C.S. Lewis: Mere Christianity (Book 1) Right and Wrong as a Clue to the Meaning of the Universe
Updated: Nov 18, 2022
Video from Dr. Scott Mason
"C.S. Lewis's 1952 book Mere Christianity is arguably the most important work of Christian apologetics of our day. He begins it in an odd place, at least it is odd if we consider it in relation to historic apologetic works. Book 1 is devoted to demonstrating the validity of the law of human nature, which is something that (as he argues in The Abolition of Man) would have had no need of demonstration in ages past. It is the context of the modern education and its application of Baconian science to human nature (in the form of the 'social sciences') that have made it necessary to prove something that the Apostle Paul in Romans 1 regarded as so self-evident as to assert, that "God's invisible attributes, namely, his eternal power and divine nature, have been clearly perceived, ever since the creation of the world, in the things that have been made." (Rom. 1:20) and even when people "who do not have the law" "they show that the work of the law is written on their hearts, while their conscience also bears witness, and their conflicting thoughts accuse or even excuse them." (Rom. 2:14, 15) There were no atheists in the ancient world.

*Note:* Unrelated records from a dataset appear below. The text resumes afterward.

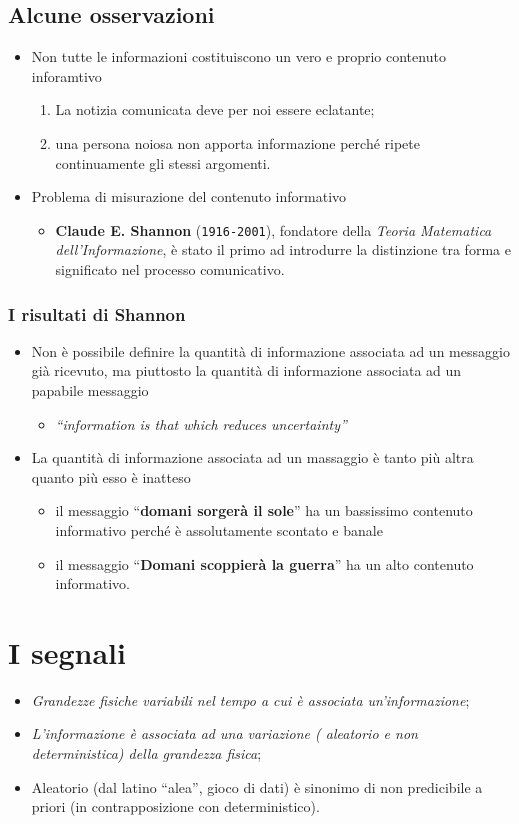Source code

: \subsection{Alcune osservazioni}
\begin{itemize}
\item Non tutte le informazioni costituiscono un vero e proprio contenuto
  inforamtivo
  \begin{enumerate}
  \item La notizia comunicata deve per noi essere eclatante;
  \item una persona noiosa non apporta informazione perché ripete
    continuamente gli stessi argomenti.
  \end{enumerate}
\item Problema di misurazione del contenuto informativo
  \begin{itemize}
  \item {\bf Claude E. Shannon} ({\tt 1916-2001}), fondatore della
    \textit{Teoria Matematica dell'Informazione}, è stato il primo
    ad introdurre la distinzione tra forma e significato nel
    processo comunicativo.
  \end{itemize}
\end{itemize}
\subsubsection{I risultati di Shannon}
\begin{itemize}
	\item Non è possibile definire la quantità di informazione associata ad un
		messaggio già ricevuto, ma piuttosto la quantità di informazione
		associata ad un papabile messaggio
		\begin{itemize}
			\item \textit{``information is that which reduces uncertainty''}
		\end{itemize}
	\item La quantità di informazione associata ad un massaggio è tanto più
		altra quanto più esso è inatteso
		\begin{itemize}
			\item il messaggio ``{\bf domani sorgerà il sole}'' ha un bassissimo
				contenuto informativo perché è assolutamente scontato e banale
			\item il messaggio ``{\bf Domani scoppierà la guerra}'' ha un alto
				contenuto informativo.
		\end{itemize}
\end{itemize}
\section{I segnali}
\begin{itemize}
	\item \textit{Grandezze fisiche variabili nel tempo a cui è associata
		un'informazione};
	\item \textit{L'informazione è associata ad una variazione ({\color{red}
		aleatorio} e non deterministica) della grandezza fisica};
	\item Aleatorio (dal latino ``alea'', gioco di dati) è sinonimo di non
		predicibile a priori (in contrapposizione con deterministico).
\end{itemize}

But in Lewis's day, not only were there atheists, the premises of their teaching were actually more prominent - even *within* the humanities who were following the lead of the 'conditioners' - than the law of human nature understood by all generations throughout the history of humanity. So Lewis is at pains to demonstrate first of all that there *is* a law of human nature, secondly, that it differs from other laws (i.e. it not only can but is characteristically believed to be binding on others but not ourselves - Jesus calls it hypocrisy), and finally, that what he presents about Christianity is in fact 'good news.'" from video introduction.